*** Material for this exercise ***
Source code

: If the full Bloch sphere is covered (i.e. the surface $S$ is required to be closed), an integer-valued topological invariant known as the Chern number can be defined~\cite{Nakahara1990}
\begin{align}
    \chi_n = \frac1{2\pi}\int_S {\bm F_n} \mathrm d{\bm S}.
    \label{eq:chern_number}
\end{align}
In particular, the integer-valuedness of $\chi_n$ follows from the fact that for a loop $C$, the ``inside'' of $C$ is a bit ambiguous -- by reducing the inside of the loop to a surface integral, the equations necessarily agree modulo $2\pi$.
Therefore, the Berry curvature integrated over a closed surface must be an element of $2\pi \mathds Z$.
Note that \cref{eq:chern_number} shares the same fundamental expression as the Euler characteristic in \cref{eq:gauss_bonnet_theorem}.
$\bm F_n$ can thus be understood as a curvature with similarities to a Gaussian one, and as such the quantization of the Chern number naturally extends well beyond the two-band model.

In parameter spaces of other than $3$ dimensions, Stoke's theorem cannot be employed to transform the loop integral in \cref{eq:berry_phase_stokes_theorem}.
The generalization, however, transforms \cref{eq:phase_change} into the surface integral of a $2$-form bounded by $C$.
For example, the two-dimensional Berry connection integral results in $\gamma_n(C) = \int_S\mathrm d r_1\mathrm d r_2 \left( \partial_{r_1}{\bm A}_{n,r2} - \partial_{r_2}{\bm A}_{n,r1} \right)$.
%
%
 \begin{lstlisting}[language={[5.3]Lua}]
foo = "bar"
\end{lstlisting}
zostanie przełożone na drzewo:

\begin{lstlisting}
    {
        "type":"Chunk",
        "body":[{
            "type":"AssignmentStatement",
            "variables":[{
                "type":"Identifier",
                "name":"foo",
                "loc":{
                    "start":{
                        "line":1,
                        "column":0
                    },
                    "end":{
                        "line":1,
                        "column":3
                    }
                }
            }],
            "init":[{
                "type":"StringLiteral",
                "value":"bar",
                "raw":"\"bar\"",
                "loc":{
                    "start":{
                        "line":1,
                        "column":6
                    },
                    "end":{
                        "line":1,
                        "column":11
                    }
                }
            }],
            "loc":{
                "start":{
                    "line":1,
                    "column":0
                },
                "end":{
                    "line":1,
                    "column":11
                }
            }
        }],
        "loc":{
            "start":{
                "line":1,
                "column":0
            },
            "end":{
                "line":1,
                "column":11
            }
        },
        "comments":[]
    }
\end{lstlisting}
*** End of Material for this exercise ***
■ **Task directions**:
Reproduce the data above in full, keeping it exactly the same.

■ **Output**:
Source code

: If the full Bloch sphere is covered (i.e. the surface $S$ is required to be closed), an integer-valued topological invariant known as the Chern number can be defined~\cite{Nakahara1990}
\begin{align}
    \chi_n = \frac1{2\pi}\int_S {\bm F_n} \mathrm d{\bm S}.
    \label{eq:chern_number}
\end{align}
In particular, the integer-valuedness of $\chi_n$ follows from the fact that for a loop $C$, the ``inside'' of $C$ is a bit ambiguous -- by reducing the inside of the loop to a surface integral, the equations necessarily agree modulo $2\pi$.
Therefore, the Berry curvature integrated over a closed surface must be an element of $2\pi \mathds Z$.
Note that \cref{eq:chern_number} shares the same fundamental expression as the Euler characteristic in \cref{eq:gauss_bonnet_theorem}.
$\bm F_n$ can thus be understood as a curvature with similarities to a Gaussian one, and as such the quantization of the Chern number naturally extends well beyond the two-band model.

In parameter spaces of other than $3$ dimensions, Stoke's theorem cannot be employed to transform the loop integral in \cref{eq:berry_phase_stokes_theorem}.
The generalization, however, transforms \cref{eq:phase_change} into the surface integral of a $2$-form bounded by $C$.
For example, the two-dimensional Berry connection integral results in $\gamma_n(C) = \int_S\mathrm d r_1\mathrm d r_2 \left( \partial_{r_1}{\bm A}_{n,r2} - \partial_{r_2}{\bm A}_{n,r1} \right)$.
%
%
 \begin{lstlisting}[language={[5.3]Lua}]
foo = "bar"
\end{lstlisting}
zostanie przełożone na drzewo:

\begin{lstlisting}
    {
        "type":"Chunk",
        "body":[{
            "type":"AssignmentStatement",
            "variables":[{
                "type":"Identifier",
                "name":"foo",
                "loc":{
                    "start":{
                        "line":1,
                        "column":0
                    },
                    "end":{
                        "line":1,
                        "column":3
                    }
                }
            }],
            "init":[{
                "type":"StringLiteral",
                "value":"bar",
                "raw":"\"bar\"",
                "loc":{
                    "start":{
                        "line":1,
                        "column":6
                    },
                    "end":{
                        "line":1,
                        "column":11
                    }
                }
            }],
            "loc":{
                "start":{
                    "line":1,
                    "column":0
                },
                "end":{
                    "line":1,
                    "column":11
                }
            }
        }],
        "loc":{
            "start":{
                "line":1,
                "column":0
            },
            "end":{
                "line":1,
                "column":11
            }
        },
        "comments":[]
    }
\end{lstlisting}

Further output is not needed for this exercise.